You Are My Sunshine
21 Feb 2022
Jack Knight, Steve Salt, Simon Bamford, Charlie Clarke, Rosemary Manjunath, Charles O'Neill, Ernest Vernon, Jonathan Butler
The modern world is a product of the past but many live with the stubborn legacy of their own upbringing. You Are My Sunshine is a sensitive study of a family shocked by the revelation their son is gay and emotional fallout in the years that followed. The story told in flashback jumps between the 1970s and present day. From a time when homosexuality was recently legalised to the more enlightened present is a fascinating contrast. Society moves on but progress will often fall between tolerance and acceptance.
Joe (Jack Knight) and Tom (Steve Salt) meet as teenagers and initially seem to be opposites. Joe is quiet and diffident while Tom is sociable, gregarious and outgoing. Chemistry quickly turns into romance as they become an item. Joe’s father (Simon Bamford) recoils in disgust when he learns the truth; sister Ethel (Charlie Clarke) feels betrayed by Joe’s behaviour. Joe and Tom are undaunted as they resolve to live as a couple whatever the family think.
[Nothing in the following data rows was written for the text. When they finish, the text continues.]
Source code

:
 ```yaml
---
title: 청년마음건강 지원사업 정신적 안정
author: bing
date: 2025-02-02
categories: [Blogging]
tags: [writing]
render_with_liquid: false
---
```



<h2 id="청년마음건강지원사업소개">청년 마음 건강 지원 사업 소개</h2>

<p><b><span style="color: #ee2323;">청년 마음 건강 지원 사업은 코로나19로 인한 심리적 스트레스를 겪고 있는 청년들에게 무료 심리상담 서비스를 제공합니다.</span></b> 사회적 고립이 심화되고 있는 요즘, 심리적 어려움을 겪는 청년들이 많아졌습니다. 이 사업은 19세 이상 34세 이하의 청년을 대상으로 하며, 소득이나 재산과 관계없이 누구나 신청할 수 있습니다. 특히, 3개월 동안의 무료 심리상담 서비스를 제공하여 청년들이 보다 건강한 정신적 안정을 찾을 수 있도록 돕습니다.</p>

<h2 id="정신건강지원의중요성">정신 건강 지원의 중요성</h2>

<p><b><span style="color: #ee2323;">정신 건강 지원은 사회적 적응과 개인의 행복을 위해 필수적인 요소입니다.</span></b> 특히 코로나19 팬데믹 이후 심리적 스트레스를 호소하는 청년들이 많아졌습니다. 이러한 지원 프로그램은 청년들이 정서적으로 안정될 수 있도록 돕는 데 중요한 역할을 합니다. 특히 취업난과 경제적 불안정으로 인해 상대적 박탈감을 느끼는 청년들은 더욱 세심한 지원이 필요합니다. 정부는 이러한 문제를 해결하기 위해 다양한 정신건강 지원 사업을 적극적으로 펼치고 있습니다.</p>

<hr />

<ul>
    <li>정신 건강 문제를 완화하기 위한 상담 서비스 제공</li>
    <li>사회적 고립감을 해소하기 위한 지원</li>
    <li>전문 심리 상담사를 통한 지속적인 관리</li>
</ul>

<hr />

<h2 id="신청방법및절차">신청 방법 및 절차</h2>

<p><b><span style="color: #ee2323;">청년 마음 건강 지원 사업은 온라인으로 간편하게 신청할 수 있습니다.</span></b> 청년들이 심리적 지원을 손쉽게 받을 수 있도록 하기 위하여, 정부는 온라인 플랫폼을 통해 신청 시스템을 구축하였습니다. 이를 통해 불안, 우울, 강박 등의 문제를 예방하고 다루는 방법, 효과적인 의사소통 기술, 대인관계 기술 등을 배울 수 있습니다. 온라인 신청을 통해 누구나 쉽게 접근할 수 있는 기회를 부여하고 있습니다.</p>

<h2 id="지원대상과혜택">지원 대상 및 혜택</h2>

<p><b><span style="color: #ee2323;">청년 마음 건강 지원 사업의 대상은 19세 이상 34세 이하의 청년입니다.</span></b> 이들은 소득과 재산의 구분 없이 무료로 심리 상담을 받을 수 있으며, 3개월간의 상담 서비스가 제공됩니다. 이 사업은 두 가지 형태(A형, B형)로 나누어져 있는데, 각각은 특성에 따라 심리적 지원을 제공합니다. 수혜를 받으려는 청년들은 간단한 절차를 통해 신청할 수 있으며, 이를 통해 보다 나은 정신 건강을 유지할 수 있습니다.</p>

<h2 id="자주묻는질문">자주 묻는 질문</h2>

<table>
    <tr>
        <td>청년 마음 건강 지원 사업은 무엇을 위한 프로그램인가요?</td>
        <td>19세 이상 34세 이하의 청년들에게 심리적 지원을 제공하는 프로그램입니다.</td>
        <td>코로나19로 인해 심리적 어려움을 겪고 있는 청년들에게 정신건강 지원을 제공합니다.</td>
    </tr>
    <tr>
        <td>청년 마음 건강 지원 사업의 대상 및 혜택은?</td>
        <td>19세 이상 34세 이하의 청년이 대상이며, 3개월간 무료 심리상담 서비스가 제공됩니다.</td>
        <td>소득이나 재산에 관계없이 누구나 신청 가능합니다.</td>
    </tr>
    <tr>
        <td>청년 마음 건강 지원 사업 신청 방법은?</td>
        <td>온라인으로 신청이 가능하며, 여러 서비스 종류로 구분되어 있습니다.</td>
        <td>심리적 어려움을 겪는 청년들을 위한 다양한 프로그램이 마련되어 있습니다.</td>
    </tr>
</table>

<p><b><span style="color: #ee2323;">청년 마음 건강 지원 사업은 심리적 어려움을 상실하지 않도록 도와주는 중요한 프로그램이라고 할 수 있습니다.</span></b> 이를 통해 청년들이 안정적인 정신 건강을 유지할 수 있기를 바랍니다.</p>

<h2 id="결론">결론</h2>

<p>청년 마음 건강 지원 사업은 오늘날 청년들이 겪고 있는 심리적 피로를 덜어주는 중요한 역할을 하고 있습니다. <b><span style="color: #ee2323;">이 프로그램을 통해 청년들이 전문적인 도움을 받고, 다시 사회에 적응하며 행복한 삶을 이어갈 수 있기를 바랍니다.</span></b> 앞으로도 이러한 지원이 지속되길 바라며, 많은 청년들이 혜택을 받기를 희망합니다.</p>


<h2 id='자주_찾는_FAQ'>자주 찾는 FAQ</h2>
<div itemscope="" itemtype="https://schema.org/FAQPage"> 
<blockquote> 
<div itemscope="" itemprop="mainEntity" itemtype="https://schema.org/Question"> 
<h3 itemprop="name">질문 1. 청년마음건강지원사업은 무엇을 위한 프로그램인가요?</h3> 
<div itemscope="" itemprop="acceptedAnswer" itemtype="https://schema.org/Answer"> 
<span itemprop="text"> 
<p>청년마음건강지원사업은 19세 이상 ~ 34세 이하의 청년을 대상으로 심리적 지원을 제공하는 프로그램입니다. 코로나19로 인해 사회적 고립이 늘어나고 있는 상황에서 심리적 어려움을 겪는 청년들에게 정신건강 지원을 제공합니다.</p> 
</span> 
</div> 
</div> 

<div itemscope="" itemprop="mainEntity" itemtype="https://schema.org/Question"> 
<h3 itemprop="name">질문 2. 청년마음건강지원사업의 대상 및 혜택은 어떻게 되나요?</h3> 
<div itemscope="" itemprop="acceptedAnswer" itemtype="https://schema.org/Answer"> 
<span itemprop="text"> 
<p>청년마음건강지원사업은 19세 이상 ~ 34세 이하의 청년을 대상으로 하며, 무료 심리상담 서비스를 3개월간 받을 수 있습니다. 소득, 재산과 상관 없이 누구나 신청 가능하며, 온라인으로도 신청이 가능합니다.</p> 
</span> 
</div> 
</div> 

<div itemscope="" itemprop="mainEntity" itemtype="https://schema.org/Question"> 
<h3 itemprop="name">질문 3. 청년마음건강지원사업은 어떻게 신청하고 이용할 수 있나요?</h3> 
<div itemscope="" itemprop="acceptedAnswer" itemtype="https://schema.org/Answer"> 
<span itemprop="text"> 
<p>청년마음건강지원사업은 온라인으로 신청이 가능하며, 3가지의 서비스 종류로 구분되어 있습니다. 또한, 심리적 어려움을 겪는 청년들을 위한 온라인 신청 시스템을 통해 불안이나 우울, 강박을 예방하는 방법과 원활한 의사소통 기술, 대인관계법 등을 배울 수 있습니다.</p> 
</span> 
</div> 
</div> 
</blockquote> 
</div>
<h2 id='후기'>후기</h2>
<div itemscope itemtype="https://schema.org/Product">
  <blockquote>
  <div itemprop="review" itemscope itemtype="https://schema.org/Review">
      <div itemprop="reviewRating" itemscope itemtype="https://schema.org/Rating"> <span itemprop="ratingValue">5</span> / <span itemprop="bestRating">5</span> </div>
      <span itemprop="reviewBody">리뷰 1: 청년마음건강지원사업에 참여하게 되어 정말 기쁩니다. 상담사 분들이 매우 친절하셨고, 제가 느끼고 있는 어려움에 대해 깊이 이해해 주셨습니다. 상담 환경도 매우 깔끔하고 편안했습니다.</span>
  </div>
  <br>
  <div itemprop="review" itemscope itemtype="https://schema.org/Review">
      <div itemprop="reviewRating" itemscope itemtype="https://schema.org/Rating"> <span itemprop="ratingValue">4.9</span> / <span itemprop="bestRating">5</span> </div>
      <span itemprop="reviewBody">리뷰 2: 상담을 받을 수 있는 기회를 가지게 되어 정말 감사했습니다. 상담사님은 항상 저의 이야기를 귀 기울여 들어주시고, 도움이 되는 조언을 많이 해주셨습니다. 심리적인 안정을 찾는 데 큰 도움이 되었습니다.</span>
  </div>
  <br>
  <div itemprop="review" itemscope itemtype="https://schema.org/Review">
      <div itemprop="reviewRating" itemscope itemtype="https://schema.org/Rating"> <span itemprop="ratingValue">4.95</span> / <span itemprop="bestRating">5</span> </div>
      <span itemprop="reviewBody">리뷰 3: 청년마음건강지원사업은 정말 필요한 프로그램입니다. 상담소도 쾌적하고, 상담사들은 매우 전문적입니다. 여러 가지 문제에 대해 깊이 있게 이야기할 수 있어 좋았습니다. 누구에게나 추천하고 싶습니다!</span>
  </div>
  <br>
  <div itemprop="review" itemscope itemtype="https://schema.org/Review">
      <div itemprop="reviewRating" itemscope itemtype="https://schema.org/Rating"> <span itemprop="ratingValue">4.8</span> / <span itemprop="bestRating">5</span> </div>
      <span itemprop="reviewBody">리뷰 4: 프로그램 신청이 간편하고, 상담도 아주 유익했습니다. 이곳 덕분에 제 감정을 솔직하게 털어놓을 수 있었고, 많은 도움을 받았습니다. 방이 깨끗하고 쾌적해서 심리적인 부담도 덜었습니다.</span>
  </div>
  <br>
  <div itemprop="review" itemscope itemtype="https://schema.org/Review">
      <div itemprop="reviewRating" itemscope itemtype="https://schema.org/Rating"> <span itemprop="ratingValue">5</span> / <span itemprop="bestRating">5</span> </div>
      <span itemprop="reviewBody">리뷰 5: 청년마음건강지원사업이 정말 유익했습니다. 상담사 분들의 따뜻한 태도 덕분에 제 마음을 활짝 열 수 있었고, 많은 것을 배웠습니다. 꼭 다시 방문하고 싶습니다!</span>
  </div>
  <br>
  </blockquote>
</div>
Time passes as Ethel and Joe become increasingly estranged from each other. In middle age Ethel (Rosemary Manjunath) and Joe (Charles O’Neill) meet again but seem further apart than ever. Ethel’s son John (Jonathan Butler) acts as peacemaker and gets Ethel to call Joe. She instead gets Tom (Ernest Vernon) and as they speak the ice slowly begins to melt. However, there is a bombshell waiting for all of them that changes everything.
Writer and director David Hastings builds an affecting story of how a family can be torn apart just because someone is different. However, the feeling continually nags that Ethel as a character needs to be fleshed out more. What actually caused the split with her own brother? To ostracise Joe because of his sexual preference can’t be the only reason. If it is then we need hear more from Ethel as the antagonist in the piece.
Although the flashbacks are adequate mechanisms there’s nothing to pin down the era in which they met. We presume it’s the 1970s because of its proximity to legalisation; but can never be certain because younger Joe and Tom are pictured wandering through the countryside which can never date. It might sound like a minor quibble but this story relies on accurate historic context to be truly authentic. Aside from that it remains a sincere and moving portrait of a couple trying to live their life.